## WHAT THE EXERCISE ASKS
Read the entries below and pull out each line with the string "android".

## DATA TO PROCESS

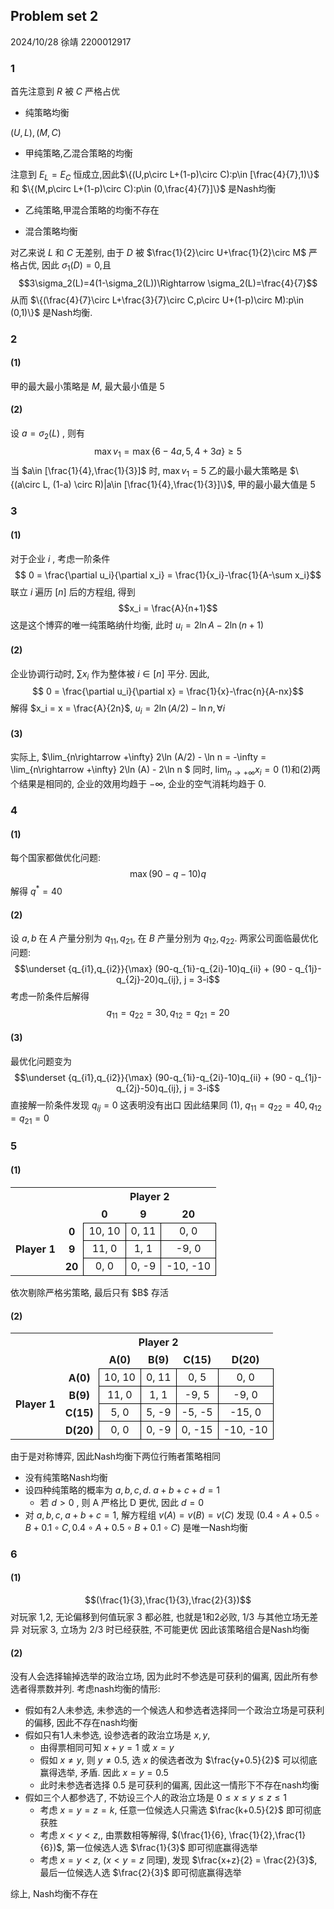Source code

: ## Problem set 2
2024/10/28
徐靖 2200012917
### 1
首先注意到 $R$ 被 $C$ 严格占优
- 纯策略均衡

$(U,L),(M,C)$
- 甲纯策略,乙混合策略的均衡

注意到 $E_L=E_C$ 恒成立,因此$\{(U,p\circ L+(1-p)\circ C):p\in [\frac{4}{7},1)\}$ 和 $\{(M,p\circ L+(1-p)\circ C):p\in (0,\frac{4}{7}]\}$ 是Nash均衡
- 乙纯策略,甲混合策略的均衡不存在

- 混合策略均衡

对乙来说 $L$ 和 $C$ 无差别, 由于 $D$ 被 $\frac{1}{2}\circ U+\frac{1}{2}\circ M$ 严格占优, 因此 $\sigma_1(D)=0$,且
$$3\sigma_2(L)=4(1-\sigma_2(L))\Rightarrow \sigma_2(L)=\frac{4}{7}$$
从而 $\{(\frac{4}{7}\circ L+\frac{3}{7}\circ C,p\circ U+(1-p)\circ M):p\in (0,1)\}$ 是Nash均衡.

### 2
#### (1)
甲的最大最小策略是 $M$, 最大最小值是 $5$
#### (2)
设 $a = \sigma_2(L)$ , 则有
$$\max v_1 = \max \{6-4a,5,4+3a\} \ge 5$$
当 $a\in [\frac{1}{4},\frac{1}{3}]$ 时, $\max v_1 = 5$
乙的最小最大策略是 $\{(a\circ L, (1-a) \circ R)|a\in [\frac{1}{4},\frac{1}{3}]\}$, 甲的最小最大值是 5 
### 3
#### (1)
对于企业 $i$ , 考虑一阶条件
$$ 0 = \frac{\partial u_i}{\partial x_i} = \frac{1}{x_i}-\frac{1}{A-\sum x_i}$$
联立 $i$ 遍历 $[n]$ 后的方程组, 得到
$$x_i = \frac{A}{n+1}$$
这是这个博弈的唯一纯策略纳什均衡, 此时 $u_i = 2\ln A - 2\ln (n+1)$
#### (2)
企业协调行动时, $\sum x_i$ 作为整体被 $i\in [n]$ 平分. 因此,
$$ 0 = \frac{\partial u_i}{\partial x} = \frac{1}{x}-\frac{n}{A-nx}$$
解得 $x_i = x = \frac{A}{2n}$, $u_i = 2\ln (A/2) - \ln n, \forall i$
#### (3)
实际上, $\lim_{n\rightarrow +\infty} 2\ln (A/2) - \ln n  = -\infty = \lim_{n\rightarrow +\infty} 2\ln (A) - 2\ln n $
同时,  $\lim_{n\rightarrow +\infty} x_i = 0$
(1)和(2)两个结果是相同的, 企业的效用均趋于 $-\infty$, 企业的空气消耗均趋于 $0$.

### 4
#### (1)
每个国家都做优化问题:
$$\max (90-q-10)q$$
解得 $q^* = 40$
#### (2)
设 $a, b$ 在 $A$ 产量分别为 $q_{11},q_{21}$, 在 $B$ 产量分别为 $q_{12},q_{22}$. 两家公司面临最优化问题:
$$\underset {q_{i1},q_{i2}}{\max} (90-q_{1i}-q_{2i}-10)q_{ii} + (90 - q_{1j}-q_{2j}-20)q_{ij}, j = 3-i$$ 
考虑一阶条件后解得
$$q_{11}=q_{22} = 30, q_{12}=q_{21}=20$$
#### (3)
最优化问题变为
$$\underset {q_{i1},q_{i2}}{\max} (90-q_{1i}-q_{2i}-10)q_{ii} + (90 - q_{1j}-q_{2j}-50)q_{ij}, j = 3-i$$ 
直接解一阶条件发现 $q_{ij}=0$ 这表明没有出口
因此结果同 (1), $q_{11}=q_{22}=40, q_{12}=q_{21}=0$
### 5
#### (1)
<table>
    <tr>
        <th colspan="2" style="border:none;"></th>
        <th colspan="3" style="border:none; text-align:center">Player 2</th>
    </tr>
    <tr>
        <th colspan="2" style="border:none;"></th>
        <th style="border:none; text-align:center;">0</th>
        <th style="border:none; text-align:center;">9</th>
        <th style="border:none; text-align:center;">20</th>
    </tr>
    <tr>
        <th rowspan="3" style="border:none; text-align:center; vertical-align:middle">Player 1</th>
        <th style="border:none; text-align:center;">0</th>
        <td style="border: 1px solid black; text-align:center; vertical-align:middle;">10, 10</td>
        <td style="border: 1px solid black; text-align:center; vertical-align:middle;">0, 11</td>
        <td style="border: 1px solid black; text-align:center; vertical-align:middle;">0, 0</td>
    </tr>
    <tr>
        <th style="border:none; text-align:center;">9</th>
        <td style="border: 1px solid black; text-align:center; vertical-align:middle;">11, 0</td>
        <td style="border: 1px solid black; text-align:center; vertical-align:middle;">1, 1</td>
        <td style="border: 1px solid black; text-align:center; vertical-align:middle;">-9, 0</td>
    </tr>
    <tr>
        <th style="border:none; text-align:center;">20</th>
        <td style="border: 1px solid black; text-align:center; vertical-align:middle;">0, 0</td>
        <td style="border: 1px solid black; text-align:center; vertical-align:middle;">0, -9</td>
        <td style="border: 1px solid black; text-align:center; vertical-align:middle;">-10, -10</td>
    </tr>
</table>
依次剔除严格劣策略, 最后只有 $B$ 存活

#### (2)
<table>
    <tr>
        <th colspan="2" style="border:none;"></th>
        <th colspan="3" style="border:none; text-align:center">Player 2</th>
    </tr>
    <tr>
        <th colspan="2" style="border:none;"></th>
        <th style="border:none; text-align:center;">A(0)</th>
        <th style="border:none; text-align:center;">B(9)</th>
        <th style="border:none; text-align:center;">C(15)</th>
        <th style="border:none; text-align:center;">D(20)</th>
    </tr>
    <tr>
        <th rowspan="4" style="border:none; text-align:center; vertical-align:middle">Player 1</th>
        <th style="border:none; text-align:center;">A(0)</th>
        <td style="border: 1px solid black; text-align:center; vertical-align:middle;">10, 10</td>
        <td style="border: 1px solid black; text-align:center; vertical-align:middle;">0, 11</td>
        <td style="border: 1px solid black; text-align:center; vertical-align:middle;">0, 5</td>
        <td style="border: 1px solid black; text-align:center; vertical-align:middle;">0, 0</td>
    </tr>
    <tr>
        <th style="border:none; text-align:center;">B(9)</th>
        <td style="border: 1px solid black; text-align:center; vertical-align:middle;">11, 0</td>
        <td style="border: 1px solid black; text-align:center; vertical-align:middle;">1, 1</td>
        <td style="border: 1px solid black; text-align:center; vertical-align:middle;">-9, 5</td>
        <td style="border: 1px solid black; text-align:center; vertical-align:middle;">-9, 0</td>
    </tr>
    <tr>
        <th style="border:none; text-align:center;">C(15)</th>
        <td style="border: 1px solid black; text-align:center; vertical-align:middle;">5, 0</td>
        <td style="border: 1px solid black; text-align:center; vertical-align:middle;">5, -9</td>
        <td style="border: 1px solid black; text-align:center; vertical-align:middle;">-5, -5</td>
        <td style="border: 1px solid black; text-align:center; vertical-align:middle;">-15, 0</td>
    </tr>
    <tr>
        <th style="border:none; text-align:center;">D(20)</th>
        <td style="border: 1px solid black; text-align:center; vertical-align:middle;">0, 0</td>
        <td style="border: 1px solid black; text-align:center; vertical-align:middle;">0, -9</td>
        <td style="border: 1px solid black; text-align:center; vertical-align:middle;">0, -15</td>
        <td style="border: 1px solid black; text-align:center; vertical-align:middle;">-10, -10</td>
    </tr>
</table>

由于是对称博弈, 因此Nash均衡下两位行贿者策略相同
- 没有纯策略Nash均衡
- 设四种纯策略的概率为 $a,b,c,d.\; a+b+c+d=1$
  - 若 $d>0$ , 则 A 严格比 D 更优, 因此 $d=0$
- 对 $a,b,c,\; a+b+c=1$, 解方程组 $v(A)=v(B)=v(C)$ 发现
$(0.4\circ A+0.5\circ B+0.1\circ C,0.4\circ A+0.5\circ B+0.1\circ C)$ 是唯一Nash均衡
### 6
#### (1)
$$(\frac{1}{3},\frac{1}{3},\frac{2}{3})$$
对玩家 1,2, 无论偏移到何值玩家 3 都必胜, 也就是1和2必败, $1/3$ 与其他立场无差异
对玩家 3, 立场为 $2/3$ 时已经获胜, 不可能更优
因此该策略组合是Nash均衡
#### (2)
没有人会选择输掉选举的政治立场, 因为此时不参选是可获利的偏离, 因此所有参选者得票数并列.
考虑nash均衡的情形:
- 假如有2人未参选, 未参选的一个候选人和参选者选择同一个政治立场是可获利的偏移, 因此不存在nash均衡
- 假如只有1人未参选, 设参选者的政治立场是 $x,y$, 
  - 由得票相同可知 $x+y=1$ 或 $x=y$
  - 假如 $x\neq y$, 则 $y\neq 0.5$,  选 $x$ 的侯选者改为 $\frac{y+0.5}{2}$ 可以彻底赢得选举, 矛盾. 因此 $x=y=0.5$
  - 此时未参选者选择 $0.5$ 是可获利的偏离, 因此这一情形下不存在nash均衡
- 假如三个人都参选了, 不妨设三个人的政治立场是 $0\leq x\leq y\leq z \leq 1$
  - 考虑 $x = y = z=k$, 任意一位候选人只需选 $\frac{k+0.5}{2}$ 即可彻底获胜
  - 考虑 $x<y<z,$, 由票数相等解得, $(\frac{1}{6}, \frac{1}{2},\frac{1}{6})$, 第一位候选人选 $\frac{1}{3}$ 即可彻底赢得选举
  - 考虑 $x=y<z$, ($x<y=z$ 同理), 发现 $\frac{x+z}{2} = \frac{2}{3}$, 最后一位候选人选 $\frac{2}{3}$ 即可彻底赢得选举

综上, Nash均衡不存在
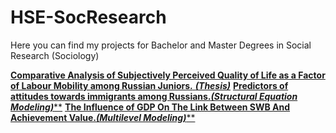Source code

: # HSE-SocResearch
Here you can find my projects for Bachelor and Master Degrees in Social Research (Sociology)

[**Comparative Analysis of Subjectively Perceived Quality of Life as a Factor of Labour Mobility among Russian Juniors.** *****(Thesis)*****]()
[**Predictors of attitudes towards immigrants among Russians.*****(Structural Equation Modeling)*****]()
[**The Influence of GDP On The Link Between SWB And Achievement Value.*****(Multilevel Modeling)*****]()
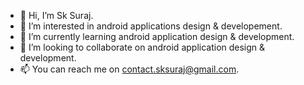 - 👋 Hi, I’m Sk Suraj.
- 👀 I’m interested in android applications design & developement.
- 🌱 I’m currently learning android application design & development.
- 💞️ I’m looking to collaborate on android application design & development.
- 📫 You can reach me on contact.sksuraj@gmail.com.

<!---
surajaugust/surajaugust is a ✨ special ✨ repository because its `README.md` (this file) appears on your GitHub profile.
You can click the Preview link to take a look at your changes.
--->
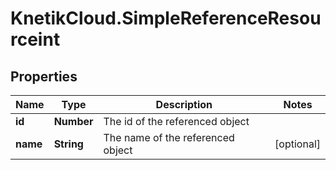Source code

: # KnetikCloud.SimpleReferenceResourceint

## Properties
Name | Type | Description | Notes
------------ | ------------- | ------------- | -------------
**id** | **Number** | The id of the referenced object | 
**name** | **String** | The name of the referenced object | [optional]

## EXERCISE RESULT
- 👀 I’m interested in android applications design & developement.
- 🌱 I’m currently learning android application design & development.
- 💞️ I’m looking to collaborate on android application design & development.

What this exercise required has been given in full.